Dungeon Master Assistance

A place to share thoughts and ideas about Dungeons and Dragons

D&D 5E – Falling Objects


Falling Objects

Just as characters take damage when they fall more than 10 feet, so to do they take damage when they are hit by falling objects. I was using these house rules for 3rd edition and they still work for 5th edition. I would typically allow a character to make a DC 15 DEX saving throw to jump out of the way and take no damage.

Objects that fall upon characters deal damage based on their weight and the distance they have fallen.

For objects weighing 200 pounds or more, the object deals 1d6 points of damage, provided it falls at least 10 feet. Distance also comes into play, adding an additional 1d6 points of damage for every 10-foot increment it falls beyond the first (to a maximum of 20d6 points of damage).

Objects smaller than 200 pounds also deal damage when dropped, but they must fall farther to deal the same damage. Use this table to see how far an object of a given weight must drop to deal 1d6 points of damage.

Object Weight Falling Distance Maximum damage
200 lb. or more 10 ft. 20d6
100-199 lb. 20 ft. 10d6
50-99 lb. 30 ft. 5d6
30-49 lb. 40 ft. 4d6
10-29 lb. 50 ft. 3d6
5-9 lb. 60 ft. 2d6
1-4 lb. 70 ft. 1d6

For each additional increment an object falls, it deals an additional 1d6 points of damage up to the maximum damage. Objects weighing less than 1 pound do not deal damage to those they land upon, no matter how far they have fallen.


3 responses to “D&D 5E – Falling Objects

  1. Pingback: D&D 5E – Falling Objects — | MEASURELESS EONS

  2. Terra Alexstrasza April 5, 2017 at 12:07 am

    I have a character who currently weighs around 900 lbs and is 10 feet tall when fully upright, and has just learned that jumping on vampires will squash them. Our DM used the stats on this article for that. Do you feel that being absurdly higher than the 200 lb. mark listed here will denote less height needed for the 20d6 damage?
    200 lbs. is approximately 22% of 900 lbs. And 22% of 10 ft. is about 2.2 ft. So, at this point, it’s less a matter of how high she’s jumping and more a matter of weight vs. the carry strength of the victim with a dex save to catch me.
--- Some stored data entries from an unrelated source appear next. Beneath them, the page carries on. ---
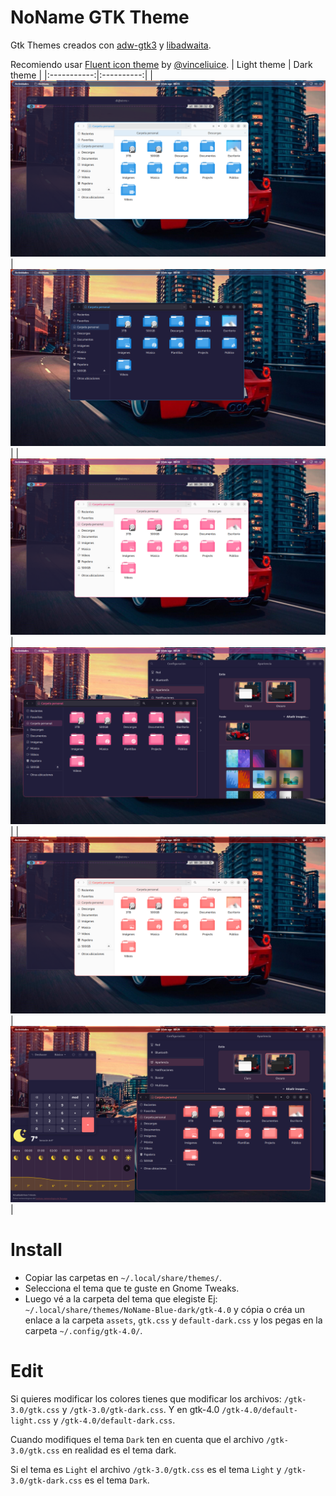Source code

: # NoName GTK Theme
Gtk Themes creados con [adw-gtk3](https://github.com/lassekongo83/adw-gtk3) y [libadwaita](https://gnome.pages.gitlab.gnome.org/libadwaita/).

Recomiendo usar [Fluent icon theme](https://github.com/vinceliuice/Fluent-icon-theme) by [@vinceliuice](https://github.com/vinceliuice).
| Light theme | Dark theme |
|:-----------:|:----------:|
| ![NoName-light](/Capturas/Captura%20desde%202022-08-10%2000-31-32.png?raw=true) | ![NoName-dark](/Capturas/Captura%20desde%202022-08-10%2000-30-08.png?raw=true) |
| ![NoName-light](/Capturas/Captura%20desde%202022-08-10%2000-33-23.png?raw=true) | ![NoName-dark](/Capturas/Captura%20desde%202022-08-10%2000-28-51.png?raw=true) |
| ![NoName-dark](/Capturas/Captura%20desde%202022-08-10%2000-33-59.png?raw=true) | ![NoName-light](/Capturas/Captura%20desde%202022-08-10%2000-26-25.png?raw=true) |

# Install
- Copiar las carpetas en `~/.local/share/themes/`.
- Selecciona el tema que te guste en Gnome Tweaks.
- Luego vé a la carpeta del tema que elegiste Ej: `~/.local/share/themes/NoName-Blue-dark/gtk-4.0` y cópia o créa un enlace a la carpeta `assets`, `gtk.css` y `default-dark.css` y los pegas en la carpeta `~/.config/gtk-4.0/`. 

# Edit

Si quieres modificar los colores tienes que modificar los archivos: `/gtk-3.0/gtk.css` y `/gtk-3.0/gtk-dark.css`.
Y en gtk-4.0 `/gtk-4.0/default-light.css` y `/gtk-4.0/default-dark.css`.

Cuando modifiques el tema `Dark` ten en cuenta que el archivo `/gtk-3.0/gtk.css` en realidad es el tema dark.

Si el tema es `Light` el archivo `/gtk-3.0/gtk.css` es el tema `Light` y `/gtk-3.0/gtk-dark.css` es el tema `Dark`.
So if the victim was capable of carrying 900 lbs., it’s basically just “do they catch me”, right?

    In the end, although this leaves my character prone after doing it, she will probably try doing it again.

    And I can’t legit find any solid articles about large characters jumping onto shit.

    P.S. My DM loved me rolling 20d6 because it was just hilarious.


    • Ronny April 5, 2017 at 9:42 am

      This bring up several points.

      1 – To directly address your question. I recommend not increasing the damage from heaver objects, or reducing the distance they have to fall to do damage. In my games, everything weighing 200 pounds or more does the same damage. This is the same amount of damage your character would receive if he fell onto the ground from that height. And a character receives no damage from a fall of under 10 feet.

      2 – I may be wrong, but from reading your question you may not be understanding the table correctly. It is showing how far an object of different weights has to fall in order to do 1d6 points of damage. An object weighing 200 pounds or more does 1d6 points of damage if it falls at least 10 feet, 2d6 if it falls 20 feet, etc. So it will have to fall 200 feet to do 20d6 damage. The Maximum damage column show the maximum amount of damage it can do regardless of how far it falls. And any object that falls less than 10 feet does no damage from the fall itself, but your DM may rule that it does some other type of damage depending on the object and the situation.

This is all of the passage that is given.